Da terra e do céu, por Janio de Freitas

Na Folha

Parte do mundo, parece, aprendeu alguma coisa com o passado. A política de tirar crianças dos seus pais não suscitou reação alguma, nem mesmo no Vaticano dos Pios 11 e 12, quando iniciada na Alemanha dos anos 1930. Logo pôde espalhar-se pela Europa, seguindo o horror das invasões nazistas. Os 2.300 casos de separação de pais e filhos, nos 40 dias da ordem de Donald Trump, submeteram esse algoz a reações internacionais que o obrigaram a apressado recuo.

O Brasil nada aprendeu — como sempre. Não se integrou ao grupo de países que pediram à Comissão Interamericana de Direitos Humanos providências para sustar a ação contra crianças e famílias imigrantes ilegais. Meia dúzia de palavras sem sal, a título de desaprovação, bastaram ao governo brasileiro. Como reforço da evidência, os governistas Marco Feliciano (Podemos-SP) e Ezequiel Teixeira (Podemos-RJ) neutralizaram a proposta, de Chico Alencar (PSOL-RJ), de repúdio da Câmara à violação de direitos humanos por Trump.

É muito informativo, em vários sentidos, que 55% dos republicanos aprovem a separação violenta das famílias, contra menos de 10% dos democratas. Mas a crítica interna mais contundente veio de uma republicana célebre, Laura Bush, mulher do ex-presidente. Tirar crianças dos pais e “trancá-las em jaulas” equivale, a seu ver, à prisão dos nipo-americanos em campos de concentração nos Estados Unidos durante a Segunda Guerra.
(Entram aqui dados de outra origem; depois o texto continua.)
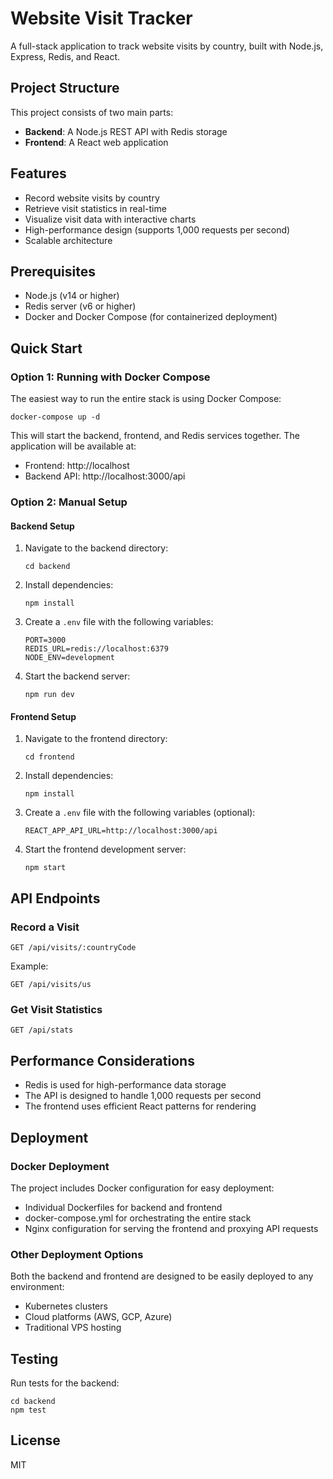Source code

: # Website Visit Tracker

A full-stack application to track website visits by country, built with Node.js, Express, Redis, and React.

## Project Structure

This project consists of two main parts:

- **Backend**: A Node.js REST API with Redis storage
- **Frontend**: A React web application

## Features

- Record website visits by country
- Retrieve visit statistics in real-time
- Visualize visit data with interactive charts
- High-performance design (supports 1,000 requests per second)
- Scalable architecture

## Prerequisites

- Node.js (v14 or higher)
- Redis server (v6 or higher)
- Docker and Docker Compose (for containerized deployment)

## Quick Start

### Option 1: Running with Docker Compose

The easiest way to run the entire stack is using Docker Compose:

```
docker-compose up -d
```

This will start the backend, frontend, and Redis services together. The application will be available at:

- Frontend: http://localhost
- Backend API: http://localhost:3000/api

### Option 2: Manual Setup

#### Backend Setup

1. Navigate to the backend directory:

   ```
   cd backend
   ```

2. Install dependencies:

   ```
   npm install
   ```

3. Create a `.env` file with the following variables:

   ```
   PORT=3000
   REDIS_URL=redis://localhost:6379
   NODE_ENV=development
   ```

4. Start the backend server:
   ```
   npm run dev
   ```

#### Frontend Setup

1. Navigate to the frontend directory:

   ```
   cd frontend
   ```

2. Install dependencies:

   ```
   npm install
   ```

3. Create a `.env` file with the following variables (optional):

   ```
   REACT_APP_API_URL=http://localhost:3000/api
   ```

4. Start the frontend development server:
   ```
   npm start
   ```

## API Endpoints

### Record a Visit

```
GET /api/visits/:countryCode
```

Example:

```
GET /api/visits/us
```

### Get Visit Statistics

```
GET /api/stats
```

## Performance Considerations

- Redis is used for high-performance data storage
- The API is designed to handle 1,000 requests per second
- The frontend uses efficient React patterns for rendering

## Deployment

### Docker Deployment

The project includes Docker configuration for easy deployment:

- Individual Dockerfiles for backend and frontend
- docker-compose.yml for orchestrating the entire stack
- Nginx configuration for serving the frontend and proxying API requests

### Other Deployment Options

Both the backend and frontend are designed to be easily deployed to any environment:

- Kubernetes clusters
- Cloud platforms (AWS, GCP, Azure)
- Traditional VPS hosting

## Testing

Run tests for the backend:

```
cd backend
npm test
```

## License

MIT
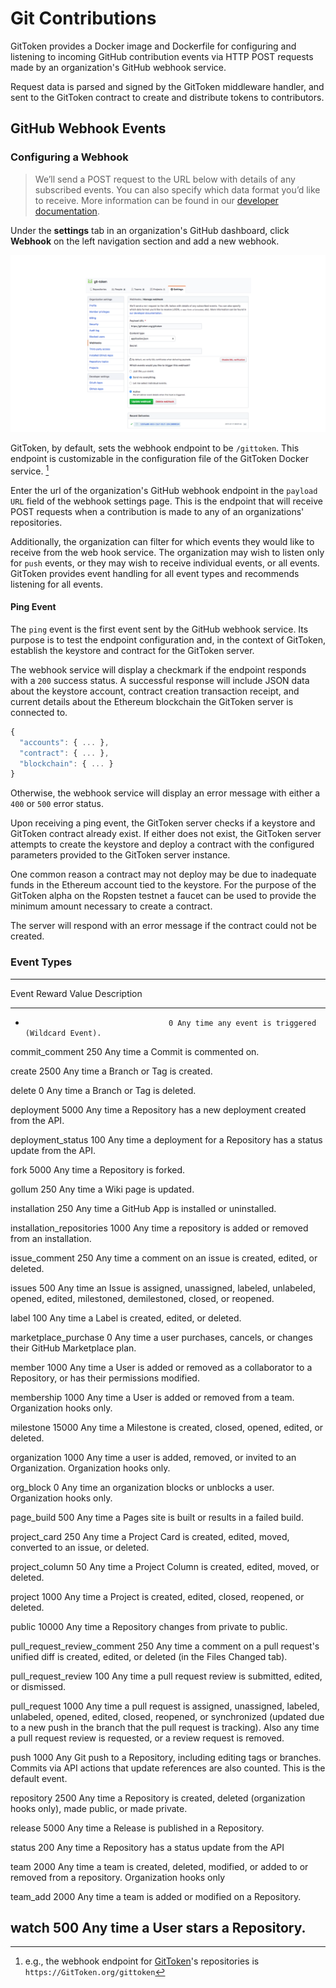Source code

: # Git Contributions

GitToken provides a Docker image and Dockerfile for configuring and listening to incoming GitHub contribution events via HTTP POST requests made by an organization's GitHub webhook service.

Request data is parsed and signed by the GitToken middleware handler, and sent to the GitToken contract to create and distribute tokens to contributors.

## GitHub Webhook Events

### Configuring a Webhook

> We’ll send a POST request to the URL below with details of any subscribed events. You can also specify which data format you’d like to receive. More information can be found in our [developer documentation](https://developer.github.com/webhooks/).

Under the **settings** tab in an organization's GitHub dashboard, click **Webhook** on the left navigation section and add a new webhook.

<img src="./GitHubWebHookSetup.png" >

GitToken, by default, sets the webhook endpoint to be `/gittoken`. This endpoint is customizable in the configuration file of the GitToken Docker service. [^GTKWebHook]

Enter the url of the organization's GitHub webhook endpoint in the `payload URL` field of the webhook settings page. This is the endpoint that will receive POST requests when a contribution is made to any of an organizations' repositories.

Additionally, the organization can filter for which events they would like to receive from the web hook service. The organization may wish to listen only for `push` events, or they may wish to receive individual events, or all events. GitToken provides event handling for all event types and recommends listening for all events.

#### Ping Event

The `ping` event is the first event sent by the GitHub webhook service. Its purpose is to test the endpoint configuration and, in the context of GitToken, establish the keystore and contract for the GitToken server.

The webhook service will display a checkmark if the endpoint responds with a `200` success status. A successful response will include JSON data about the keystore account, contract creation transaction receipt, and current details about the Ethereum blockchain the GitToken server is connected to.

```javascript
{
  "accounts": { ... },
  "contract": { ... },
  "blockchain": { ... }
}
```

Otherwise, the webhook service will display an error message with either a `400` or `500` error status.

Upon receiving a ping event, the GitToken server checks if a keystore and GitToken contract already exist. If either does not exist, the GitToken server attempts to create the keystore and deploy a contract with the configured parameters provided to the GitToken server instance.

One common reason a contract may not deploy may be due to inadequate funds in the Ethereum account tied to the keystore. For the purpose of the GitToken alpha on the Ropsten testnet a faucet can be used to provide the minimum amount necessary to create a contract.

The server will respond with an error message if the contract could not be created.

### Event Types

--------------------------------------------------------------------
Event                      Reward Value Description
-------------------------- ------------ -----------------------------------------
*                                     0 Any time any event is triggered (Wildcard Event).

commit_comment                      250 Any time a Commit is commented on.

create                             2500 Any time a Branch or Tag is created.

delete                                0 Any time a Branch or Tag is deleted.

deployment                         5000 Any time a Repository has a new deployment created from the API.

deployment_status                   100 Any time a deployment for a Repository has a status update from the API.

fork                               5000 Any time a Repository is forked.

gollum                              250 Any time a Wiki page is updated.

installation                        250 Any time a GitHub App is installed or uninstalled.

installation_repositories          1000 Any time a repository is added or removed from an installation.

issue_comment                       250 Any time a comment on an issue is created, edited, or deleted.

issues                              500 Any time an Issue is assigned, unassigned, labeled, unlabeled, opened, edited, milestoned, demilestoned, closed, or reopened.

label                               100 Any time a Label is created, edited, or deleted.

marketplace_purchase                  0 Any time a user purchases, cancels, or changes their GitHub Marketplace plan.

member                             1000 Any time a User is added or removed as a collaborator to a Repository, or has their permissions modified.

membership                         1000 Any time a User is added or removed from a team. Organization hooks only.

milestone                         15000 Any time a Milestone is created, closed, opened, edited, or deleted.

organization                       1000 Any time a user is added, removed, or invited to an Organization. Organization hooks only.

org_block                             0 Any time an organization blocks or unblocks a user. Organization hooks only.

page_build                          500 Any time a Pages site is built or results in a failed build.

project_card                        250 Any time a Project Card is created, edited, moved, converted to an issue, or deleted.

project_column                       50 Any time a Project Column is created, edited, moved, or deleted.

project                            1000 Any time a Project is created, edited, closed, reopened, or deleted.

public                            10000 Any time a Repository changes from private to public.

pull_request_review_comment         250 Any time a comment on a pull request's unified diff is created, edited, or deleted (in the Files Changed tab).

pull_request_review                 100 Any time a pull request review is submitted, edited, or dismissed.

pull_request                       1000 Any time a pull request is assigned, unassigned, labeled, unlabeled, opened, edited, closed, reopened, or synchronized (updated due to a new push in the branch that the pull request is tracking). Also any time a pull request review is requested, or a review request is removed.

push                               1000 Any Git push to a Repository, including editing tags or branches. Commits via API actions that update references are also counted. This is the default event.

repository                         2500 Any time a Repository is created, deleted (organization hooks only), made public, or made private.

release                            5000 Any time a Release is published in a Repository.

status                              200 Any time a Repository has a status update from the API

team                               2000 Any time a team is created, deleted, modified, or added to or removed from a repository. Organization hooks only

team_add                           2000 Any time a team is added or modified on a Repository.

watch                               500 Any time a User stars a Repository.
--------------------------------------------------------------------




[^GTKWebHook]: e.g., the webhook endpoint for [GitToken](https://github.com/git-token)'s repositories is `https://GitToken.org/gittoken`
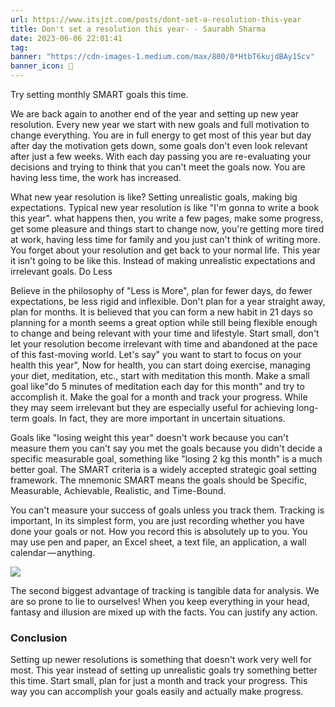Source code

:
 ```yaml
---
url: https://www.itsjzt.com/posts/dont-set-a-resolution-this-year
title: Don't set a resolution this year- - Saurabh Sharma
date: 2023-06-06 22:01:41
tag: 
banner: "https://cdn-images-1.medium.com/max/800/0*HtbT6kujdBAy1Scv"
banner_icon: 🔖
---
```


Try setting monthly SMART goals this time.

We are back again to another end of the year and setting up new year resolution. Every new year we start with new goals and full motivation to change everything. You are in full energy to get most of this year but day after day the motivation gets down, some goals don't even look relevant after just a few weeks. With each day passing you are re-evaluating your decisions and trying to think that you can't meet the goals now. You are having less time, the work has increased.

What new year resolution is like? Setting unrealistic goals, making big expectations. Typical new year resolution is like "I'm gonna to write a book this year". what happens then, you write a few pages, make some progress, get some pleasure and things start to change now, you're getting more tired at work, having less time for family and you just can't think of writing more. You forget about your resolution and get back to your normal life. This year it isn't going to be like this. Instead of making unrealistic expectations and irrelevant goals. Do Less

Believe in the philosophy of "Less is More", plan for fewer days, do fewer expectations, be less rigid and inflexible. Don't plan for a year straight away, plan for months. It is believed that you can form a new habit in 21 days so planning for a month seems a great option while still being flexible enough to change and being relevant with your time and lifestyle. Start small, don't let your resolution become irrelevant with time and abandoned at the pace of this fast-moving world. Let's say" you want to start to focus on your health this year", Now for health, you can start doing exercise, managing your diet, meditation, etc., start with meditation this month. Make a small goal like"do 5 minutes of meditation each day for this month" and try to accomplish it. Make the goal for a month and track your progress. While they may seem irrelevant but they are especially useful for achieving long-term goals. In fact, they are more important in uncertain situations.

Goals like "losing weight this year" doesn't work because you can't measure them you can't say you met the goals because you didn't decide a specific measurable goal, something like "losing 2 kg this month" is a much better goal. The SMART criteria is a widely accepted strategic goal setting framework. The mnemonic SMART means the goals should be Specific, Measurable, Achievable, Realistic, and Time-Bound.

You can't measure your success of goals unless you track them. Tracking is important, In its simplest form, you are just recording whether you have done your goals or not. How you record this is absolutely up to you. You may use pen and paper, an Excel sheet, a text file, an application, a wall calendar — anything.

![](https://cdn-images-1.medium.com/max/800/0*HtbT6kujdBAy1Scv)

The second biggest advantage of tracking is tangible data for analysis. We are so prone to lie to ourselves! When you keep everything in your head, fantasy and illusion are mixed up with the facts. You can justify any action.

### Conclusion

Setting up newer resolutions is something that doesn't work very well for most. This year instead of setting up unrealistic goals try something better this time. Start small, plan for just a month and track your progress. This way you can accomplish your goals easily and actually make progress.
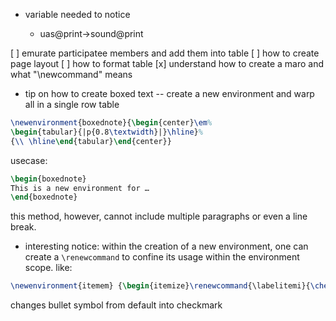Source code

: * variable needed to notice

    * uas@print->sound@print

[ ] emurate participatee members and add them into table
[ ] how to create page layout
[ ] how to format table
[x] understand how to create a maro and what "\newcommand" means

* tip on how to create boxed text -- create a new environment and warp all in a single row table
```Latex
\newenvironment{boxednote}{\begin{center}\em% 
\begin{tabular}{|p{0.8\textwidth}|}\hline}% 
{\\ \hline\end{tabular}\end{center}}
```
usecase:
```Latex
\begin{boxednote} 
This is a new environment for … 
\end{boxednote}
```
this method, however, cannot include multiple paragraphs or even a line break.
* interesting notice: within the creation of a new environment, one can create a `\renewcommand` to confine its usage within the environment scope. like:
```Latex
\newenvironment{itemem} {\begin{itemize}\renewcommand{\labelitemi}{\checkmark}}{\end{itemize}}
```
changes bullet symbol from default into checkmark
Entende-se agora que Trump, pouco antes que o engaiolamento de crianças chegasse ao público, tenha levado os Estados Unidos a repentino abandono do Conselho de Direitos Humanos da ONU. Outro caso em que o governo deixou o Brasil na alienação.

Direitos humanos por aqui não vão melhor. Os índios que o digam. As crianças expostas aos tiroteios nem podem dizê-lo, morrendo agora por tiros do céu, bem apontados, não mais por balas a esmo. Casos que ganham atenção por alguns dias, para logo sucumbir à apatia ou ao assassinato seguinte. É necessário não faltar, no entanto, com o reconhecimento de que a recusa a barrar refugiados venezuelanos, na fronteira amazônica, é decisão sensata.

O mesmo não pode ser dito do modo como o Supremo autorizou a Polícia Federal a também negociar delação premiada. Foi o preparo de mais confusões. Um exemplo já pronto é o de Antonio Palocci. Sem conseguir a venda de sua delação aos procuradores da Lava Jato, ele fez a oferta à Polícia Federal, que fechou negócio. Há, então, um processo que se encaminha para condenação pesada, por falta da tal delação premiada, e outro com acordo para minimização ou extinção da pena. O Supremo não previu tal situação nem, portanto, qual prevalecerá quando haja sentenças contraditórias.

Em São Paulo são mais cuidadosos. A roubalheira na construção de uma linha do metrô (entre várias, linhas e roubalheiras), datando de 2005, só teve denúncia judicial do Ministério Público do Estado em 2014. Isso mesmo: a denúncia, para julgamento, foi feita um ano depois da prescrição do processo, ocorrida oito anos depois do fato gerador, ou em 2013. Pronto, já para o arquivo. E viva a pureza do PSDB.